Pedro pousou a mão no meu ombro. "Catarina, vamos. Não é bom para ti ficares aqui sozinha. Vens connosco para casa."
"Esta é a minha casa," respondi, levantando-me e encarando-o.
A sua expressão endureceu. "A nossa casa é onde eu e a nossa filha estamos. Pára com este drama."
"Drama?" A palavra ecoou no silêncio do cemitério. "A minha mãe acabou de ser enterrada, e tu chamas a isto drama?"
Afonso interveio, a sua voz suave como óleo. "Pedro, calma. A Catarina está de luto. É natural. Querida, não te preocupes com nada. Nós cuidamos de tudo. Podes ficar na tua casa o tempo que precisares para processar. Mas sabe que as portas da nossa casa estarão sempre abertas."
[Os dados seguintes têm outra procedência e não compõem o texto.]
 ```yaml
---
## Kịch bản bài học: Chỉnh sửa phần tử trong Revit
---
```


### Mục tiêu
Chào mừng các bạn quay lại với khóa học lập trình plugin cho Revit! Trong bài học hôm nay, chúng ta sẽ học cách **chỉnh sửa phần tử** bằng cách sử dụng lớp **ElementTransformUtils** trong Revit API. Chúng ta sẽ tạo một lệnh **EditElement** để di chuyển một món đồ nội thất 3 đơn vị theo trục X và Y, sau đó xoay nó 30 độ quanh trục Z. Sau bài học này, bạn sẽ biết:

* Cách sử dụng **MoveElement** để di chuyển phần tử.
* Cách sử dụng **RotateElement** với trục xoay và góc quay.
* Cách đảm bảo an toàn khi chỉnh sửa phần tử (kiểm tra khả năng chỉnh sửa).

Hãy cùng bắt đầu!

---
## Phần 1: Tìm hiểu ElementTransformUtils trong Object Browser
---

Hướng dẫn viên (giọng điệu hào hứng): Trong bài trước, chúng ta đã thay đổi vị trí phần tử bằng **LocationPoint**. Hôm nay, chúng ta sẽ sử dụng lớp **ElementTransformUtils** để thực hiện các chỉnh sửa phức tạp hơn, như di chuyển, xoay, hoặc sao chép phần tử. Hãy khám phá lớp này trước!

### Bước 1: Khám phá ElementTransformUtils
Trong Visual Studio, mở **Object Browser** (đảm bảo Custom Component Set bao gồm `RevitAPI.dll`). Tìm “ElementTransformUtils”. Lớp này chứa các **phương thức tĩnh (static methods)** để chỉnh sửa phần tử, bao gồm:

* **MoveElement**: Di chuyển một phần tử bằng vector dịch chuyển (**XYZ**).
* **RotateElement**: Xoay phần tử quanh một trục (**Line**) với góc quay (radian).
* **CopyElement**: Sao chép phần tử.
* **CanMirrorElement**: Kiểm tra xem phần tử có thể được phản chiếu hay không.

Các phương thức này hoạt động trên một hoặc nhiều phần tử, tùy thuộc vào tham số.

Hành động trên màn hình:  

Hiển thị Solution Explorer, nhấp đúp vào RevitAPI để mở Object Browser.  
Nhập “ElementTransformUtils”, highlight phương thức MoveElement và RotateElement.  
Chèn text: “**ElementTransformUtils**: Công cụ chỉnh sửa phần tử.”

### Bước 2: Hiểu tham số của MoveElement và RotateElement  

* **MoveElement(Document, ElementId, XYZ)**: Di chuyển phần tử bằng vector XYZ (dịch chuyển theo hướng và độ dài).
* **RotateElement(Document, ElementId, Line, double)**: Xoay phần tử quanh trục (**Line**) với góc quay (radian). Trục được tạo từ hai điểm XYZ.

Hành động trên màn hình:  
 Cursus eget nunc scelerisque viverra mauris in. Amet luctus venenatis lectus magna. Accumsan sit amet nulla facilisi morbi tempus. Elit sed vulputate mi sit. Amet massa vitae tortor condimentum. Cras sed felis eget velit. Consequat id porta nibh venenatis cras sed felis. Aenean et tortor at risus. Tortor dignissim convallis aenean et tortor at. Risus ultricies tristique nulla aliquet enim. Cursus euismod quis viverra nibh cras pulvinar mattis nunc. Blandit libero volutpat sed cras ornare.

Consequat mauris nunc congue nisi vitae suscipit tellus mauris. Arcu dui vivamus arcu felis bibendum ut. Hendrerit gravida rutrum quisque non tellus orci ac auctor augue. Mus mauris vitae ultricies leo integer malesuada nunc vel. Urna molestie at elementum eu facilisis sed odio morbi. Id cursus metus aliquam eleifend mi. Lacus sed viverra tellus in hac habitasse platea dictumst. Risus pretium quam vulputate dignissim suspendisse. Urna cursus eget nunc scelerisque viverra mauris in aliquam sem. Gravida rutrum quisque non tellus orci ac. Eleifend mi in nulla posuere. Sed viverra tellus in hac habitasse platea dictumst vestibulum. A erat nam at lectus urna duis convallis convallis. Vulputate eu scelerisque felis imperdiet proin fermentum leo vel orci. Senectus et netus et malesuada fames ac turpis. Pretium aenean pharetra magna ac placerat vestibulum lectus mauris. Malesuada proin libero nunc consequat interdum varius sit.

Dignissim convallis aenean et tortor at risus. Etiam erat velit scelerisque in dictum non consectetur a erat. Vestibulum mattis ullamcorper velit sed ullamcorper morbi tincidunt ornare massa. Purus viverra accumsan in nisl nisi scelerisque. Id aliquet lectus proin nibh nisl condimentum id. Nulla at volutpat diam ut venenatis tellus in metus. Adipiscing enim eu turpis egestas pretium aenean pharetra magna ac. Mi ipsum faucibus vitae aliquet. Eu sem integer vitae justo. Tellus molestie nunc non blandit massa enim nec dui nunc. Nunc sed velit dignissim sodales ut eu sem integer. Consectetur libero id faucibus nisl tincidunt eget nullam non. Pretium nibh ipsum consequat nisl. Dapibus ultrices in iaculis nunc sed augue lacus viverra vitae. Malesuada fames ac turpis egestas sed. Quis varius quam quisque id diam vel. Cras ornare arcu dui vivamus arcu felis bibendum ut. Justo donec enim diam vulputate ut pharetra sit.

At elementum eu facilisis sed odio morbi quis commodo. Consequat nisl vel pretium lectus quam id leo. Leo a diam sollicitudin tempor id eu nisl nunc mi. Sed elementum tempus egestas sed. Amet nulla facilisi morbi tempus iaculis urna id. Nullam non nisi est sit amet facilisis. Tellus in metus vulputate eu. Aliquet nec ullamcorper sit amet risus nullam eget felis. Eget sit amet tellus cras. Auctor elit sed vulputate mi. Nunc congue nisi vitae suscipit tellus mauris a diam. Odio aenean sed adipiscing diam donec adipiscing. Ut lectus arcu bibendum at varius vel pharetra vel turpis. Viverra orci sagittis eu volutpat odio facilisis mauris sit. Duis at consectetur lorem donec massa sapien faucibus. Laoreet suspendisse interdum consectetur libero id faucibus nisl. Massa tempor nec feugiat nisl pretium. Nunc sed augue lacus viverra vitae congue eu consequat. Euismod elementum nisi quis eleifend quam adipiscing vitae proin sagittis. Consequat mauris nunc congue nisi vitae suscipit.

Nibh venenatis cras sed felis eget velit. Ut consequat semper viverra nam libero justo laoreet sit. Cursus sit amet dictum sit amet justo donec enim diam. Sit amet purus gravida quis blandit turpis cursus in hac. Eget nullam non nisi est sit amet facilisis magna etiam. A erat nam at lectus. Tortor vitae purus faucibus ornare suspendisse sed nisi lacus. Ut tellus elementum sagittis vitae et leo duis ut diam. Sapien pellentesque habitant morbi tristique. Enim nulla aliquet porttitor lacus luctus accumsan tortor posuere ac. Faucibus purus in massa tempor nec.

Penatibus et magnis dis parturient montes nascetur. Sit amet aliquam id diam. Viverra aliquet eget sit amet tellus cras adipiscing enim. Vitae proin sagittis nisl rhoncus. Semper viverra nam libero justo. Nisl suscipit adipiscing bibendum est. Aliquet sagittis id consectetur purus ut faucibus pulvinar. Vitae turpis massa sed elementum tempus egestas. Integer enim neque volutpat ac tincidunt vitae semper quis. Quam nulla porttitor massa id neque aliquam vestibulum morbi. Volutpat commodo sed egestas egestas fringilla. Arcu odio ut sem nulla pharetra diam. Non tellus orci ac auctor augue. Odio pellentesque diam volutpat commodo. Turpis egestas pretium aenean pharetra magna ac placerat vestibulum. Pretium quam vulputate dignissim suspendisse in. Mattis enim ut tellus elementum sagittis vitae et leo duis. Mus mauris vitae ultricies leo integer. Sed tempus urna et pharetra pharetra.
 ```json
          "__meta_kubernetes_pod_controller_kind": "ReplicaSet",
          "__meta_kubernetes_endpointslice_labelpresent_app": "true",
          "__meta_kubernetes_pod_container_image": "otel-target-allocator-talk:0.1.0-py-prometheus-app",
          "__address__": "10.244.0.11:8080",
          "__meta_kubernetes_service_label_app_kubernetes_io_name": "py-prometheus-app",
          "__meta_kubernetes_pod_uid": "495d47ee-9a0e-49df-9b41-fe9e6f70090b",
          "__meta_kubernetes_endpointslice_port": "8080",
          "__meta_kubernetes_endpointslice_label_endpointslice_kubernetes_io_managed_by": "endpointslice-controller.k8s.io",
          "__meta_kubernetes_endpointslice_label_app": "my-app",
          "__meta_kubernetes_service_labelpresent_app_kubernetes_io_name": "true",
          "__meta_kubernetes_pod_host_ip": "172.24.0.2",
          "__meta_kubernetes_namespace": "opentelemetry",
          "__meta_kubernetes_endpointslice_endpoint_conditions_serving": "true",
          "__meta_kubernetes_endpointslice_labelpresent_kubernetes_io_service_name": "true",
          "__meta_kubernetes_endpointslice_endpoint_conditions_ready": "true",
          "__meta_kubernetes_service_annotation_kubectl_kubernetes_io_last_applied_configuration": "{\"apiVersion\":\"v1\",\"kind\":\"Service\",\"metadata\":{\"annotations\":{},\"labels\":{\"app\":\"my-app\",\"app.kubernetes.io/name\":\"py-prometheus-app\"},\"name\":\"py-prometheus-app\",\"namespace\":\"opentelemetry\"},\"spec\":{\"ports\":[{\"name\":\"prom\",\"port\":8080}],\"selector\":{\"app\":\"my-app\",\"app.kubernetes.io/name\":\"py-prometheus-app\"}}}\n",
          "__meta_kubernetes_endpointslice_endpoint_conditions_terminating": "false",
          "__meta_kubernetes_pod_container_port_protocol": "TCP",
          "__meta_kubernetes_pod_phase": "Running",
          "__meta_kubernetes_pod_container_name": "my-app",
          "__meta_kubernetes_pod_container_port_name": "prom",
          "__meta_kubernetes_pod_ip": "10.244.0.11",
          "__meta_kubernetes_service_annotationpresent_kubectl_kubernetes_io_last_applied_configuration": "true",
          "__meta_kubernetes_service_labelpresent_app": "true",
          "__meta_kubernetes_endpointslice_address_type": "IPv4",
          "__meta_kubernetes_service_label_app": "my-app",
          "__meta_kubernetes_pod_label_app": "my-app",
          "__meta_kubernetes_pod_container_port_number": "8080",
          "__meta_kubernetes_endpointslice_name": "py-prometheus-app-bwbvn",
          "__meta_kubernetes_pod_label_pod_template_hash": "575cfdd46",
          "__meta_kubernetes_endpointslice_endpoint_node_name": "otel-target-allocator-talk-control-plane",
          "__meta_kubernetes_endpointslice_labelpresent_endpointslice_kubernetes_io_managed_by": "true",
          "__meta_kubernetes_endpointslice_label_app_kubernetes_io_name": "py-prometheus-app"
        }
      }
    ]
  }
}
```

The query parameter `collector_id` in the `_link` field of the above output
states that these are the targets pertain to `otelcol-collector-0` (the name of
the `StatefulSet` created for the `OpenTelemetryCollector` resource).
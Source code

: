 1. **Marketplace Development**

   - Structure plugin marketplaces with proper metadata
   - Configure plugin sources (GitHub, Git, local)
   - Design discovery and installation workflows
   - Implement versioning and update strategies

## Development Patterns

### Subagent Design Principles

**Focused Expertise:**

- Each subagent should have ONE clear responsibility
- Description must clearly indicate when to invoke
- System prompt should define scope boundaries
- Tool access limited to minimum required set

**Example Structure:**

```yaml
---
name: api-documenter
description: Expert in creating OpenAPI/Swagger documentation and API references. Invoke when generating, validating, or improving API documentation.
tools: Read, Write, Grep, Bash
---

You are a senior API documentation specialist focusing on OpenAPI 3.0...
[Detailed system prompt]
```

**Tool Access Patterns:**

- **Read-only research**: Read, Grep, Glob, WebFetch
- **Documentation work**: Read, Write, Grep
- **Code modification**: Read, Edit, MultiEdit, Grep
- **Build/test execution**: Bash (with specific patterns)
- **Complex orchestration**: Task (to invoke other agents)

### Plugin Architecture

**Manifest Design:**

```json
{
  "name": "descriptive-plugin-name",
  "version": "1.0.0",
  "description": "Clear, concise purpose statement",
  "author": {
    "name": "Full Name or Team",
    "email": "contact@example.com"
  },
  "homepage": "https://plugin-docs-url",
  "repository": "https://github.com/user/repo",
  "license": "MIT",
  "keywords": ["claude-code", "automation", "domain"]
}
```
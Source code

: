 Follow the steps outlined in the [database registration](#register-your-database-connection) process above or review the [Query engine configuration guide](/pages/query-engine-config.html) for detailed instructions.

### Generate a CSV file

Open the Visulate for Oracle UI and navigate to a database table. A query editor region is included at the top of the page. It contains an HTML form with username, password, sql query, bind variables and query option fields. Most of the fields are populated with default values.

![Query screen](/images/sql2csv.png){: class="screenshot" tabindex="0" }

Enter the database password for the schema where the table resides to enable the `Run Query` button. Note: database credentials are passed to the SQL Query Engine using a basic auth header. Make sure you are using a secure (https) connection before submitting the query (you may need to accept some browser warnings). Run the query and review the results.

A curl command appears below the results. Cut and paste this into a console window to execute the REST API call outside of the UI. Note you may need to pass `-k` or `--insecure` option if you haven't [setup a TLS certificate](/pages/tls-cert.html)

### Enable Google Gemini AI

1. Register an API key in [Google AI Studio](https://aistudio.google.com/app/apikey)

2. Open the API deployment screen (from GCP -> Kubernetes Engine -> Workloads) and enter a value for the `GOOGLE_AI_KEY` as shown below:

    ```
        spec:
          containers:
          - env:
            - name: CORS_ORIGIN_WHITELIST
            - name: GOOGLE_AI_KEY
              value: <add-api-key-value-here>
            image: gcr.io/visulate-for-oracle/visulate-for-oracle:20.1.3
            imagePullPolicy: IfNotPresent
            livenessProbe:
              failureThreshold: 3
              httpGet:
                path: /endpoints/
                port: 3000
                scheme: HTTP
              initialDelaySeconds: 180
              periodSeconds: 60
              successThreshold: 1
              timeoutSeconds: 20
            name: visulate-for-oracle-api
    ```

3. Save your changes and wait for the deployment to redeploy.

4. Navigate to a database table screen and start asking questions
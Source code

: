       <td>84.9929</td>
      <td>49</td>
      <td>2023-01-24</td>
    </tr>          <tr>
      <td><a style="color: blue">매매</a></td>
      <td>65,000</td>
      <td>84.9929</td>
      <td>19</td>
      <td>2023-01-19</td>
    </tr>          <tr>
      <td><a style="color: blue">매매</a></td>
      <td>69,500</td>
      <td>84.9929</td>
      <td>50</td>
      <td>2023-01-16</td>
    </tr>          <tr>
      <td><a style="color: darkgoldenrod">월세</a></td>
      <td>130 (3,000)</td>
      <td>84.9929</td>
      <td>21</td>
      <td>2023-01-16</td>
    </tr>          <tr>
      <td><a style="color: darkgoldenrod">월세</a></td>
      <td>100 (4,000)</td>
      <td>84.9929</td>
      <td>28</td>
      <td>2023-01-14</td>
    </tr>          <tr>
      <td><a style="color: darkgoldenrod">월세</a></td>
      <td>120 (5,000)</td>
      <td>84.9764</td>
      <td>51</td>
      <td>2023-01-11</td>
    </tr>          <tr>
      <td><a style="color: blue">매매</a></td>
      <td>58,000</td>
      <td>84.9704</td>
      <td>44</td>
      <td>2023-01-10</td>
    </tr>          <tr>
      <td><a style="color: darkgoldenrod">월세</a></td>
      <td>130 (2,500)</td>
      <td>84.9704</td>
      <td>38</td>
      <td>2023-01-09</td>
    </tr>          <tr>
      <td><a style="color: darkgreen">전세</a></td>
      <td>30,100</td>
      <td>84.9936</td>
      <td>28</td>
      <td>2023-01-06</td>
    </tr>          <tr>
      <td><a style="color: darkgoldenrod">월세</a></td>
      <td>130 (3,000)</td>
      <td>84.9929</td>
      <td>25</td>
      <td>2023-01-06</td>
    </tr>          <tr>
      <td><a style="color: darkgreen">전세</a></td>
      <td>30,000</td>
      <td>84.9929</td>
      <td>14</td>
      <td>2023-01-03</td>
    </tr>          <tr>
Era uma armadilha. Uma oferta de paz que era, na verdade, uma forma de me controlar, de me manter sob a sua vigilância.
"Obrigada, Afonso. Mas eu sei cuidar de mim."
Depois do funeral, eles foram-se embora, levando a Sofia com eles. Prometeram trazê-la de volta no dia seguinte.
Eu não protestei. Precisava de tempo. Precisava de estar sozinha na casa.
Assim que a porta se fechou, comecei a minha busca.
A polícia tinha sido superficial. Uma fuga de gás num fogão antigo? Acidente. Caso encerrado.
Mas a minha mãe era meticulosa. Ela tinha pavor de acidentes domésticos. Verificava o gás todas as noites antes de dormir.
Fui para a cozinha. O fogão velho estava lá, um dinossauro de metal. A polícia tinha-o selado.
Ignorei-o. O meu alvo era outro.
O quarto da minha mãe.
Ela guardava tudo. Recibos, cartas, documentos. A sua vida estava em caixas de sapatos debaixo da cama.
Passei horas a vasculhar tudo. Pó e memórias.
Finalmente, numa caixa velha de biscoitos, encontrei.
Não era uma prova direta. Mas era um começo.
Era um pequeno gravador de voz. E um diário.
A minha mãe, da velha guarda, ainda escrevia um diário.
Abri na última entrada, datada do dia antes da sua morte.
A sua caligrafia, normalmente elegante, estava tremida, apressada.
"Afonso veio cá hoje. Sozinho. Ameaçou-me outra vez. Disse que se eu não convencer a Catarina, ele tem outras formas de resolver as coisas. Formas permanentes. Gravei a conversa. O gravador está no sítio seguro. Tenho medo, não por mim, mas pela minha filha."
O meu coração parou.
Gravei a conversa.
Onde estava o gravador? "O sítio seguro". O que era o sítio seguro dela?
Vasculhei o quarto todo outra vez. Nada.
A frustração queimava-me.
Então, lembrei-me. Uma história que ela me contava quando eu era pequena. Sobre o seu "tesouro secreto".
Corri para a sala de estar. Havia uma lareira antiga que nunca usávamos. Um dos tijolos estava ligeiramente solto.
Com os dedos a tremer, puxei-o.
Atrás dele, num pequeno buraco, estava o gravador.